The largest cluster of under-represented countries is found in Sub-Saharan Africa, where only a handful of countries are described by more than one place name for every 100,000 inhabitants. South Africa is the notable exception, as it exhibits information counts comparable to most European countries. Other exceptions are Nepal and Bhutan in Asia, which score relatively highly compared to neighbouring countries. It is also worth pointing out that Indonesia in the country with the lowest information density in the world, with only one place name per 470,000 people.

Because Freebase is a core ingredient in the informational menu presented to us by the world’s most widely used search engine, these presences and absences have the potential to have a significant impact on how we understand, interact with, and create our world. Freebase may seem like a small corner of the Web, but the imbalances that we observe in it can have large reverberations through the broader information ecosystems accessed by billions of people.

Data

Freebase forms one of the key informational ingredients in Google’s Knowledge Graph. If you’ve ever looked at the side panel in Google’s search results page, which presents information about people, places, and events in response to a search query, then you’ve probably come into contact with data stored in Freebase.

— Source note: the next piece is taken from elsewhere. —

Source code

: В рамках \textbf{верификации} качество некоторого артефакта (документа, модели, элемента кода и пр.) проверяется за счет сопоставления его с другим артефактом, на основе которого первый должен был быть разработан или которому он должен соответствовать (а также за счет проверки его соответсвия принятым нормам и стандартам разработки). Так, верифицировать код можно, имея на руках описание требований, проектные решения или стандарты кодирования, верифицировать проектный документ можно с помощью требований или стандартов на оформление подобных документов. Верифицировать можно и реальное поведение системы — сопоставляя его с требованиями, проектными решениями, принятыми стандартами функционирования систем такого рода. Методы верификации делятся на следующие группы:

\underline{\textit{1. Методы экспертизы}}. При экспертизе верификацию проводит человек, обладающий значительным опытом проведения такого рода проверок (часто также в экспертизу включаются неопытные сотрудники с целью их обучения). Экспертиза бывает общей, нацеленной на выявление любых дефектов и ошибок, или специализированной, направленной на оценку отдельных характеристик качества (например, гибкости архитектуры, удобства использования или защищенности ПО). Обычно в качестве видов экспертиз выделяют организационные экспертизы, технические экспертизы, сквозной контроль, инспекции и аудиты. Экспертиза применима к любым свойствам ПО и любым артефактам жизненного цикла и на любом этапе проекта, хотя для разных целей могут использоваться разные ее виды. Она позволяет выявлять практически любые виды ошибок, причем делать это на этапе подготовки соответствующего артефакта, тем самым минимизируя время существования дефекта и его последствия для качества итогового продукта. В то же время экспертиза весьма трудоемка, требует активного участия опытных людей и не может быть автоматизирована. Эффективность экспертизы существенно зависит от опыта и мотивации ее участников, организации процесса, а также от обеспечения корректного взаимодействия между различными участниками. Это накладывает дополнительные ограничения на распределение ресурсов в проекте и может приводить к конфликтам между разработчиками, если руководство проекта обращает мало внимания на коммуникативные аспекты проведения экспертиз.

The data that we collected from Freebase describe over 43 million entities, among which we identified 478 thousand place names. The content is stored as RDF triples, which specify a predicate in the form of subject-verb-object. The triples in the dataset have been surveyed, collecting all entities associated with a latitude-longitude coordinates pair; that is, all subjects of triples where the verb refers to the concept “has latitude” and “has longitude”.